> _Exercise requirements_: Exactly the lines from the opening of the records through the line containing "ping /t qq.com（长时间监测网络稳定性；Ctrl" should be copied, with both included.

> _Data shown_:
┄┄┄┄┄┄┄┄┄┄
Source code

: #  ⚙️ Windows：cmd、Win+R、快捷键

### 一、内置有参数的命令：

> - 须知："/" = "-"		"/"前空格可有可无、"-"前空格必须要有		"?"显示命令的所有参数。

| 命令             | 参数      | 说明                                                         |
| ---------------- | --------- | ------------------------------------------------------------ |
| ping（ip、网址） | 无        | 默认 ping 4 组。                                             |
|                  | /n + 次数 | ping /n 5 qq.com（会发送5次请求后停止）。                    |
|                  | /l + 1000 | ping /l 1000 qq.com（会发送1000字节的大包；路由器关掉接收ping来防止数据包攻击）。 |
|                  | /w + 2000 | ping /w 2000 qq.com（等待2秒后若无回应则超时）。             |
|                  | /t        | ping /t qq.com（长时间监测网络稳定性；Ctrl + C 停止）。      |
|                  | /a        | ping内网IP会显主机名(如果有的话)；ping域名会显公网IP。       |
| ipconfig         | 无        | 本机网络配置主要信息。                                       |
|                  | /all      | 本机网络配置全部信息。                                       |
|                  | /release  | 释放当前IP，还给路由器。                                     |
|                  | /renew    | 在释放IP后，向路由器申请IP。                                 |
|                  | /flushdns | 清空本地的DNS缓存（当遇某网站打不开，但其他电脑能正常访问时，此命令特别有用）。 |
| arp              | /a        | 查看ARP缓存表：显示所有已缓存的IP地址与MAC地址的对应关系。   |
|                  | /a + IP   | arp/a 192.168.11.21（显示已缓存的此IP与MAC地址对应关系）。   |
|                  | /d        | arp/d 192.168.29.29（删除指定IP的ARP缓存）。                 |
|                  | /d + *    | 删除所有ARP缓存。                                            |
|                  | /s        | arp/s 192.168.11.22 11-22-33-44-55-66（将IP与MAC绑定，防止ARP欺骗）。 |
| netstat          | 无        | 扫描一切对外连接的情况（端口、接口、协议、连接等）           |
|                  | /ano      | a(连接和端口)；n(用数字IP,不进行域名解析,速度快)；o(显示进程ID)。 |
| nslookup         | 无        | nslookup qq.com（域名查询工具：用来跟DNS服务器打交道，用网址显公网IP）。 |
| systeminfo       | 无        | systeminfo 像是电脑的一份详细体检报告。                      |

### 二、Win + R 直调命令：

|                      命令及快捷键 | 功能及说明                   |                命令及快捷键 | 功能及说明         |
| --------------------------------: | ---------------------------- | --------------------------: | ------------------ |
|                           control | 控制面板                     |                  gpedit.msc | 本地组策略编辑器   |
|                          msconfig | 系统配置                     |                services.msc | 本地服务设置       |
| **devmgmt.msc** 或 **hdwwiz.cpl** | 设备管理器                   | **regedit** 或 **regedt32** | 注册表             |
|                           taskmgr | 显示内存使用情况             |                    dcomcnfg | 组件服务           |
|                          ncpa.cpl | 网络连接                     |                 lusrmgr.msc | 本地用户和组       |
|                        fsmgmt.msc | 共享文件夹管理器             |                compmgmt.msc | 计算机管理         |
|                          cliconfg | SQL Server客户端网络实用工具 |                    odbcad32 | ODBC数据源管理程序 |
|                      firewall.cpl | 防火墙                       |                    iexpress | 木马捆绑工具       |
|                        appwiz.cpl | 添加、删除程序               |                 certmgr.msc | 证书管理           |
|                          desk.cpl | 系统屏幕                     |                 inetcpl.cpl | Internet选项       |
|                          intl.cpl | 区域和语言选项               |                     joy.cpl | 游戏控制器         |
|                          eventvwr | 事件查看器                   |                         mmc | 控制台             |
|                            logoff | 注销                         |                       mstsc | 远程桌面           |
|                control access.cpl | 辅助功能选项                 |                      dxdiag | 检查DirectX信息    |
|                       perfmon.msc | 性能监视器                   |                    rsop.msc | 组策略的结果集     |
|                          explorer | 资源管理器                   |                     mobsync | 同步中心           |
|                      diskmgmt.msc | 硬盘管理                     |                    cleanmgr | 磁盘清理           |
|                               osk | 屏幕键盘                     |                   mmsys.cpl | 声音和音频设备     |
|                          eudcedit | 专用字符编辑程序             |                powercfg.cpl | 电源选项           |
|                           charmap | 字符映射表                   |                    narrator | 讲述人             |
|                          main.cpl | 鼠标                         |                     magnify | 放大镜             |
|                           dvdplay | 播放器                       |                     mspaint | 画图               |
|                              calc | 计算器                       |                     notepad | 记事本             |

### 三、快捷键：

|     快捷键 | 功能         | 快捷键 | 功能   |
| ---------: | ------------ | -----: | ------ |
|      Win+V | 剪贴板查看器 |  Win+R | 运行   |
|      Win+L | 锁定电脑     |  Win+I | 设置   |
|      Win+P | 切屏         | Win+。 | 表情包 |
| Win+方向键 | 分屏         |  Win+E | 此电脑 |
┄┄┄┄┄┄┄┄┄┄
> _Exercise output_:
Source code

: #  ⚙️ Windows：cmd、Win+R、快捷键

### 一、内置有参数的命令：

> - 须知："/" = "-"		"/"前空格可有可无、"-"前空格必须要有		"?"显示命令的所有参数。

| 命令             | 参数      | 说明                                                         |
| ---------------- | --------- | ------------------------------------------------------------ |
| ping（ip、网址） | 无        | 默认 ping 4 组。                                             |
|                  | /n + 次数 | ping /n 5 qq.com（会发送5次请求后停止）。                    |
|                  | /l + 1000 | ping /l 1000 qq.com（会发送1000字节的大包；路由器关掉接收ping来防止数据包攻击）。 |
|                  | /w + 2000 | ping /w 2000 qq.com（等待2秒后若无回应则超时）。             |
|                  | /t        | ping /t qq.com（长时间监测网络稳定性；Ctrl + C 停止）。      |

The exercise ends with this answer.